▸ **TASK TO CARRY OUT**
Retype all of the data that follows, line for line.
(Beginning of EXERCISE MATERIALS)
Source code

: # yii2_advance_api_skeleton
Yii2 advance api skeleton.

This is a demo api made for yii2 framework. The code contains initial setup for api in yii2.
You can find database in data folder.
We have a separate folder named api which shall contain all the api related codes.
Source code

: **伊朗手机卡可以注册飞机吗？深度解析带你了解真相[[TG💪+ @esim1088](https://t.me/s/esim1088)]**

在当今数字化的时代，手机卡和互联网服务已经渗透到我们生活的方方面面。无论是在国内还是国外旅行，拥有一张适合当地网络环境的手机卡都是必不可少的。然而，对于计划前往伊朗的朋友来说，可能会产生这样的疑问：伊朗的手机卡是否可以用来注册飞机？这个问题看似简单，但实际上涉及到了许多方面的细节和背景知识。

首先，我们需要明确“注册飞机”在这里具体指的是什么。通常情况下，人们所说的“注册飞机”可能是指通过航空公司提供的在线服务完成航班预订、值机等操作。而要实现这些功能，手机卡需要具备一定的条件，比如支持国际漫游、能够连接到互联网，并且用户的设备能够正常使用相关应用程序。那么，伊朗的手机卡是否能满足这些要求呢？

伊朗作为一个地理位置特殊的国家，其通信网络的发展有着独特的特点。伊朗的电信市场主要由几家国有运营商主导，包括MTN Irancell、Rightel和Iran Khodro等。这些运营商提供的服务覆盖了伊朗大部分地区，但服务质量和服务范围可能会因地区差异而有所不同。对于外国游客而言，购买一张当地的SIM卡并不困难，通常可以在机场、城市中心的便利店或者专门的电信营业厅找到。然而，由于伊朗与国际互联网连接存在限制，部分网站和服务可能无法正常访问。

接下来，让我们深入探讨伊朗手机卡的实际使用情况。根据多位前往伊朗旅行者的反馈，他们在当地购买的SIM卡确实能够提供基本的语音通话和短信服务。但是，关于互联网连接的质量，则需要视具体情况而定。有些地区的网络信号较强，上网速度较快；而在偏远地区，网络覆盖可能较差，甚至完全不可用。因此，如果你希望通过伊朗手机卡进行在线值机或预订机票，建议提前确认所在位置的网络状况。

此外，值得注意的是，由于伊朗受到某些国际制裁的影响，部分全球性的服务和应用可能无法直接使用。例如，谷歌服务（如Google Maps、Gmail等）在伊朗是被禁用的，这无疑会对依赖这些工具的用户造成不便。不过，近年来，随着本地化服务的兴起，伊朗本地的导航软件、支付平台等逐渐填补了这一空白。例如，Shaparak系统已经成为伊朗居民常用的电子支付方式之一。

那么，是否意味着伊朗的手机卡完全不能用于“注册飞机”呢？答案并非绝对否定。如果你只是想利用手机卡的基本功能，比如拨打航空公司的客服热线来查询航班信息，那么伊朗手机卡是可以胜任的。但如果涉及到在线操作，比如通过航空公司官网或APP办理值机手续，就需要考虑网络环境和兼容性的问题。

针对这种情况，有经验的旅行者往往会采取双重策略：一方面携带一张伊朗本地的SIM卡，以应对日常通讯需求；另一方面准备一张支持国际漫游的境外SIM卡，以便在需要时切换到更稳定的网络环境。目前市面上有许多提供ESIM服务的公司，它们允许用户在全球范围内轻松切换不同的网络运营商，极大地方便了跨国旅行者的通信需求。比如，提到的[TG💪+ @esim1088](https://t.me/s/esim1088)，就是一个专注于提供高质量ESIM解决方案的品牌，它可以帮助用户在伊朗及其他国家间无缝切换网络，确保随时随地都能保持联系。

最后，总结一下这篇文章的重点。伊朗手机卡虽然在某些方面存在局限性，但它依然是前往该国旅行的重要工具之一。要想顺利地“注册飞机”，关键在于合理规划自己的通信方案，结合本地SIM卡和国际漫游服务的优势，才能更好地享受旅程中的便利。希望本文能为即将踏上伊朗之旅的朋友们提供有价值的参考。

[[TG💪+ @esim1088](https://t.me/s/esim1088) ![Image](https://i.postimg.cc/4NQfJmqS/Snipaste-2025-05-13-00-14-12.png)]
(End of EXERCISE MATERIALS)
▸ **OUTPUT FOR THIS EXERCISE**
Source code

: # yii2_advance_api_skeleton
Yii2 advance api skeleton.

This is a demo api made for yii2 framework. The code contains initial setup for api in yii2.
You can find database in data folder.
We have a separate folder named api which shall contain all the api related codes.
Source code

: **伊朗手机卡可以注册飞机吗？深度解析带你了解真相[[TG💪+ @esim1088](https://t.me/s/esim1088)]**

在当今数字化的时代，手机卡和互联网服务已经渗透到我们生活的方方面面。无论是在国内还是国外旅行，拥有一张适合当地网络环境的手机卡都是必不可少的。然而，对于计划前往伊朗的朋友来说，可能会产生这样的疑问：伊朗的手机卡是否可以用来注册飞机？这个问题看似简单，但实际上涉及到了许多方面的细节和背景知识。

首先，我们需要明确“注册飞机”在这里具体指的是什么。通常情况下，人们所说的“注册飞机”可能是指通过航空公司提供的在线服务完成航班预订、值机等操作。而要实现这些功能，手机卡需要具备一定的条件，比如支持国际漫游、能够连接到互联网，并且用户的设备能够正常使用相关应用程序。那么，伊朗的手机卡是否能满足这些要求呢？

伊朗作为一个地理位置特殊的国家，其通信网络的发展有着独特的特点。伊朗的电信市场主要由几家国有运营商主导，包括MTN Irancell、Rightel和Iran Khodro等。这些运营商提供的服务覆盖了伊朗大部分地区，但服务质量和服务范围可能会因地区差异而有所不同。对于外国游客而言，购买一张当地的SIM卡并不困难，通常可以在机场、城市中心的便利店或者专门的电信营业厅找到。然而，由于伊朗与国际互联网连接存在限制，部分网站和服务可能无法正常访问。

接下来，让我们深入探讨伊朗手机卡的实际使用情况。根据多位前往伊朗旅行者的反馈，他们在当地购买的SIM卡确实能够提供基本的语音通话和短信服务。但是，关于互联网连接的质量，则需要视具体情况而定。有些地区的网络信号较强，上网速度较快；而在偏远地区，网络覆盖可能较差，甚至完全不可用。因此，如果你希望通过伊朗手机卡进行在线值机或预订机票，建议提前确认所在位置的网络状况。

此外，值得注意的是，由于伊朗受到某些国际制裁的影响，部分全球性的服务和应用可能无法直接使用。例如，谷歌服务（如Google Maps、Gmail等）在伊朗是被禁用的，这无疑会对依赖这些工具的用户造成不便。不过，近年来，随着本地化服务的兴起，伊朗本地的导航软件、支付平台等逐渐填补了这一空白。例如，Shaparak系统已经成为伊朗居民常用的电子支付方式之一。

那么，是否意味着伊朗的手机卡完全不能用于“注册飞机”呢？答案并非绝对否定。如果你只是想利用手机卡的基本功能，比如拨打航空公司的客服热线来查询航班信息，那么伊朗手机卡是可以胜任的。但如果涉及到在线操作，比如通过航空公司官网或APP办理值机手续，就需要考虑网络环境和兼容性的问题。

针对这种情况，有经验的旅行者往往会采取双重策略：一方面携带一张伊朗本地的SIM卡，以应对日常通讯需求；另一方面准备一张支持国际漫游的境外SIM卡，以便在需要时切换到更稳定的网络环境。目前市面上有许多提供ESIM服务的公司，它们允许用户在全球范围内轻松切换不同的网络运营商，极大地方便了跨国旅行者的通信需求。比如，提到的[TG💪+ @esim1088](https://t.me/s/esim1088)，就是一个专注于提供高质量ESIM解决方案的品牌，它可以帮助用户在伊朗及其他国家间无缝切换网络，确保随时随地都能保持联系。

最后，总结一下这篇文章的重点。伊朗手机卡虽然在某些方面存在局限性，但它依然是前往该国旅行的重要工具之一。要想顺利地“注册飞机”，关键在于合理规划自己的通信方案，结合本地SIM卡和国际漫游服务的优势，才能更好地享受旅程中的便利。希望本文能为即将踏上伊朗之旅的朋友们提供有价值的参考。

[[TG💪+ @esim1088](https://t.me/s/esim1088) ![Image](https://i.postimg.cc/4NQfJmqS/Snipaste-2025-05-13-00-14-12.png)]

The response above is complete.